Problem description —
Copy every line of the listing that holds the string "frame".

Supplied information —

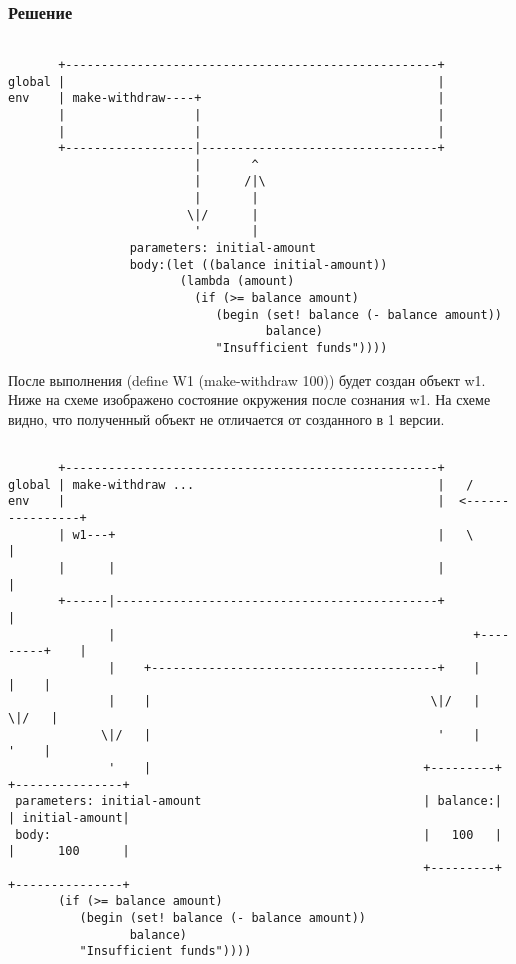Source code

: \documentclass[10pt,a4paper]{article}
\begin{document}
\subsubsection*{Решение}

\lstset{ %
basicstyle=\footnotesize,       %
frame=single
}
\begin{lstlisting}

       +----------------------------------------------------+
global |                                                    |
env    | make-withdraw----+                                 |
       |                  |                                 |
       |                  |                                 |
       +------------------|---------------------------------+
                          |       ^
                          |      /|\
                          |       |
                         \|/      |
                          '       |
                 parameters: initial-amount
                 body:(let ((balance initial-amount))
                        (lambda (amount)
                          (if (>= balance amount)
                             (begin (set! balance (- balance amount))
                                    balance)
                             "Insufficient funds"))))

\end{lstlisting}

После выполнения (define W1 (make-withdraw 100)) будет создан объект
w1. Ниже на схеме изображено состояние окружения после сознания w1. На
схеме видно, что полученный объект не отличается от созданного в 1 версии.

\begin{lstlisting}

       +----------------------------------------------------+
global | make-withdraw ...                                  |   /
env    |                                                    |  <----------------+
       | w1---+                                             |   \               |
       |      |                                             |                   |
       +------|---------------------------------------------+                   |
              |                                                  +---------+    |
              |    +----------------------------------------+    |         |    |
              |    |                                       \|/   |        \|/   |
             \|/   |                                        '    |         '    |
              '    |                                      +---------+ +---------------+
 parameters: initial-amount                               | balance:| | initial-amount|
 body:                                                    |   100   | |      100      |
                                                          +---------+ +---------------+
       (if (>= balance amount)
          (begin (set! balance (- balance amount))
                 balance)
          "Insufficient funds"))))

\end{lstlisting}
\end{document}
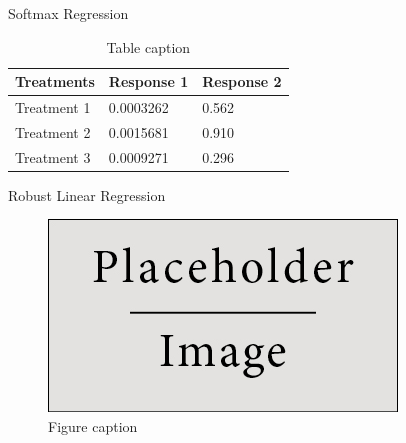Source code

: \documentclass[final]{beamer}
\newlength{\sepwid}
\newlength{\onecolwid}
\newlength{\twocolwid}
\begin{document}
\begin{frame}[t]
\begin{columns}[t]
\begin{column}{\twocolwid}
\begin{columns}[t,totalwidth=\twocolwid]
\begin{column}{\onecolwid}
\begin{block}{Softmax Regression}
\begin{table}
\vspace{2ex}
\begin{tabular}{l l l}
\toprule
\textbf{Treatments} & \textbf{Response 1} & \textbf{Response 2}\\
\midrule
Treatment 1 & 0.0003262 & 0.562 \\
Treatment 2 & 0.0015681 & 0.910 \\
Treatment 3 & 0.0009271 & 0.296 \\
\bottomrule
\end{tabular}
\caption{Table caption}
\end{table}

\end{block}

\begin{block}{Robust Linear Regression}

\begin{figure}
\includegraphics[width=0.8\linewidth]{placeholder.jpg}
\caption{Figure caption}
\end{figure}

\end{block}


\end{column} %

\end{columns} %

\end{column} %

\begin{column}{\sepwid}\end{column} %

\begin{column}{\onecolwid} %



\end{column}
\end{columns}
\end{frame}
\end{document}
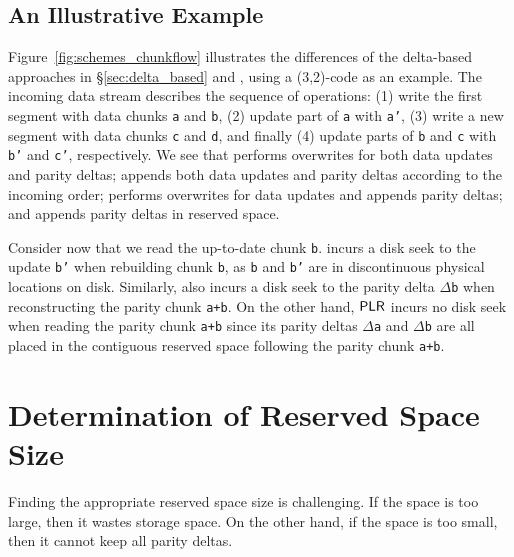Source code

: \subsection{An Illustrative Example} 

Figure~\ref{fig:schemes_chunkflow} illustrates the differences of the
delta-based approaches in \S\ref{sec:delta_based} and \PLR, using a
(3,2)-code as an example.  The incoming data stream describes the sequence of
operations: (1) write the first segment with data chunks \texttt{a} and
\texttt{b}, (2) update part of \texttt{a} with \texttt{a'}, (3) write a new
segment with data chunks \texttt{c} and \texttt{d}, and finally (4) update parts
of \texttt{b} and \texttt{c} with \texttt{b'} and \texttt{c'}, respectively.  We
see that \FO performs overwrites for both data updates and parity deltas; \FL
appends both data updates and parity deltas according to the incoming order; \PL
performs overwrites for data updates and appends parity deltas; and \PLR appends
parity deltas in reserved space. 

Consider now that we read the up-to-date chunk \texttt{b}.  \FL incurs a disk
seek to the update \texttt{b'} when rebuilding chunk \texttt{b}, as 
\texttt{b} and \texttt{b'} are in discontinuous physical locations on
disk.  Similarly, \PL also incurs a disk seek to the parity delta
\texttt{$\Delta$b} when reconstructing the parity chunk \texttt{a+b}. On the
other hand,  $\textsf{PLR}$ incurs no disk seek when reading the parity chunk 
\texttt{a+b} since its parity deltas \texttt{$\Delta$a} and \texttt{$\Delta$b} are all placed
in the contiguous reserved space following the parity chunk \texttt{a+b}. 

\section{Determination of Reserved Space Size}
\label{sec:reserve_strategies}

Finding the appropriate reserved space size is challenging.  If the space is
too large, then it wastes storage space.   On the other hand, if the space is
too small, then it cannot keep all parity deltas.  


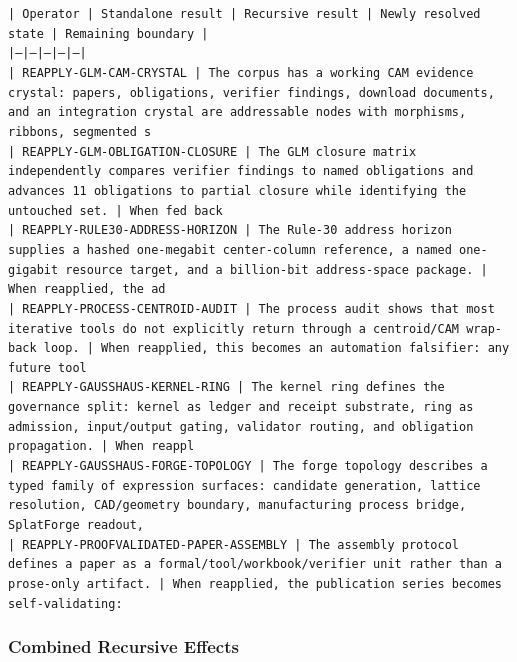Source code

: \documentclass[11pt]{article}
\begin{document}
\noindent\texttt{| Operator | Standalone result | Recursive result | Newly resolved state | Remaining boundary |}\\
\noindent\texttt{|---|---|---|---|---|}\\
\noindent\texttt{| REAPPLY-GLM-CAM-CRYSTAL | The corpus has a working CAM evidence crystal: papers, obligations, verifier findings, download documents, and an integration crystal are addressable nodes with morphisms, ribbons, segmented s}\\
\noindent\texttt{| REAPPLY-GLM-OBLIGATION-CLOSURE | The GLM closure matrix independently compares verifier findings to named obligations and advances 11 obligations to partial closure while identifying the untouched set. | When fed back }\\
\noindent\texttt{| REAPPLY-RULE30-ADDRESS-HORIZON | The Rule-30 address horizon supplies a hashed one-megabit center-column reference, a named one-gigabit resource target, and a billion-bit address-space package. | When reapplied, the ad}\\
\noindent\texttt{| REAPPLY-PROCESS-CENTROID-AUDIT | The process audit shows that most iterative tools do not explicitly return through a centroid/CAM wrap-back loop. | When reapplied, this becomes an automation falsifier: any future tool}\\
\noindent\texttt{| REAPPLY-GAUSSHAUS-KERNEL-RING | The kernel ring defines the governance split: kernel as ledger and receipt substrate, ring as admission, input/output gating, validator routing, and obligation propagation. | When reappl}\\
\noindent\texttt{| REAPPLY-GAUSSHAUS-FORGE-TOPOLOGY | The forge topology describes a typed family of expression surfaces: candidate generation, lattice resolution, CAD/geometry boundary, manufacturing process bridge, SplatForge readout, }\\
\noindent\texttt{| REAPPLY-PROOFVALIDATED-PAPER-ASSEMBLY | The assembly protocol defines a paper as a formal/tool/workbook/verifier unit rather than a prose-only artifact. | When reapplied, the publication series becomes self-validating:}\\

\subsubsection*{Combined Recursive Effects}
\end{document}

Written response —
frame=single
\begin{frame}[t]
\end{frame}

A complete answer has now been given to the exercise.